I do agree that it's a bit dated and today you'd do other things (notably SO_REUSEPORT), just feel that io_uring is a questionable example.

ciconia 6 hours ago | parent [-]

> continues to be such a consistent source of bugs - many with serious security implications... just feel that io_uring is a questionable example.

Are you saying this as someone with experience, or is it just a feeling? Please give examples of recent bugs in io_uring that have security implications.

jfindley 4 hours ago | parent | next [-]

There are a couple of notable examples of projects[0] and companies[1] that have got tired of it, and no longer use it.

There's considerable difficulty these days extrapolating "real" vulnerabilities from kernel CVEs, as the kernel team quite reasonably feel that basically any bug can be a vulnerability in the right situation, but the list of vulnerabilities in io_uring over the past 12 months[2] is pretty staggering to me.

0: https://github.com/containerd/containerd/pull/9320 1: https://security.googleblog.com/2023/06/learnings-from-kctf-... 3: https://nvd.nist.gov/vuln/search#/nvd/home?offset=0&rowCount...

dspillett 6 hours ago | parent | prev [-]

Not OP, and I'm no expert in the area at all, but I _do_ have a feeling that there have been quite a few such issues posted here and elsewhere that I read in the last year.

https://www.cve.org/CVERecord/SearchResults?query=io_uring seems to back that up. Only one relevant CVE listed there for 2026 so far, for more than two per month on average in 2025. Caveat: I've not looked into the severity and ease of exploit for any of those issues listed.

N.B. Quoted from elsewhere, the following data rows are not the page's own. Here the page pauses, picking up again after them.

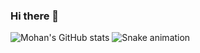 ### Hi there 👋

<!--
**MohanRamSridhar/MohanRamSridhar** is a ✨ _special_ ✨ repository because its `README.md` (this file) appears on your GitHub profile.

Here are some ideas to get you started:

- 🔭 I’m currently working on ...
- 🌱 I’m currently learning ...
- 👯 I’m looking to collaborate on ...
- 🤔 I’m looking for help with ...
- 💬 Ask me about ...
- 📫 How to reach me: ...
- 😄 Pronouns: ...
- ⚡ Fun fact: ...
-->
![Mohan's GitHub stats](https://github-readme-stats.vercel.app/api?username=MohanRamSridhar&show_icons=true&theme=synthwave)
![Snake animation](https://github.com/thepiyushmalhotra/thepiyushmalhotra/blob/output/github-contribution-grid-snake.svg)
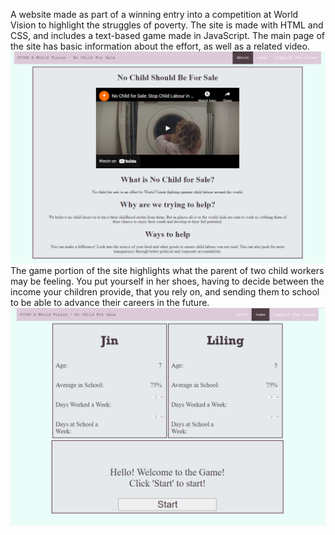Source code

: A website made as part of a winning entry into a competition at World Vision to highlight the struggles of poverty.
The site is made with HTML and CSS, and includes a text-based game made in JavaScript.
The main page of the site has basic information about the effort, as well as a related video.
![Alt text](screenshots/About.png)<br>
The game portion of the site highlights what the parent of two child workers may be feeling. You put yourself in her shoes, having to decide between the income your children provide, that you rely on, and sending them to school to be able to advance their careers in the future.
![Alt text](screenshots/Game.png)<br>
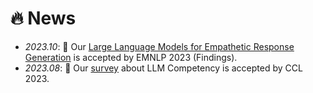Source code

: # 🔥 News

- *2023.10*: 🎉 Our [Large Language Models for Empathetic Response Generation](https://arxiv.org/abs/2310.05140) is accepted by EMNLP 2023 (Findings).
- *2023.08*: 🎉 Our [survey](https://aclanthology.org/2023.ccl-2.pdf#page=93) about LLM Competency is accepted by CCL 2023.
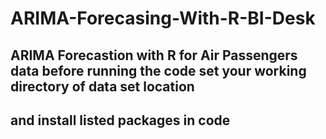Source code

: # ARIMA-Forecasing-With-R-BI-Desk

## ARIMA Forecastion with R for Air Passengers data before running the code set your working directory of data set location 
## and install listed packages in code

pocksuppet 5 hours ago | parent [-]

Did you read the CVEs? Half these aren't vulnerabilities. One allows the root user to create a kernel thread and then block its shutdown for several minutes. One is that if you do something that's obviously stupid, you don't get an event notification for it.

Remember the Linux kernel's policy of assigning a CVE to every single bug, in protest to the stupid way CVEs were being assigned before that.

dspillett 4 hours ago | parent [-]

> Did you read the CVEs?

You obviously didn't read to the end of my little post, yet feel righteous enough to throw that out…

> One allows the root user to create a kernel thread and then block its shutdown for several minutes.

Which as part of a compromise chain could cause a DoS issue that might be able to bypass common protections like cgroup imposed limits.

nine_k an hour ago | parent [-]

If we apply risk/reward analysis, how probable is such a chain of exploits? If you already got local root, you might as well do a little bit more than a simple DoS.

Depending on how much performance would be gained by using io_uring in a particular case, and how many layers of protection exist around your server, it might be a risk worth taking.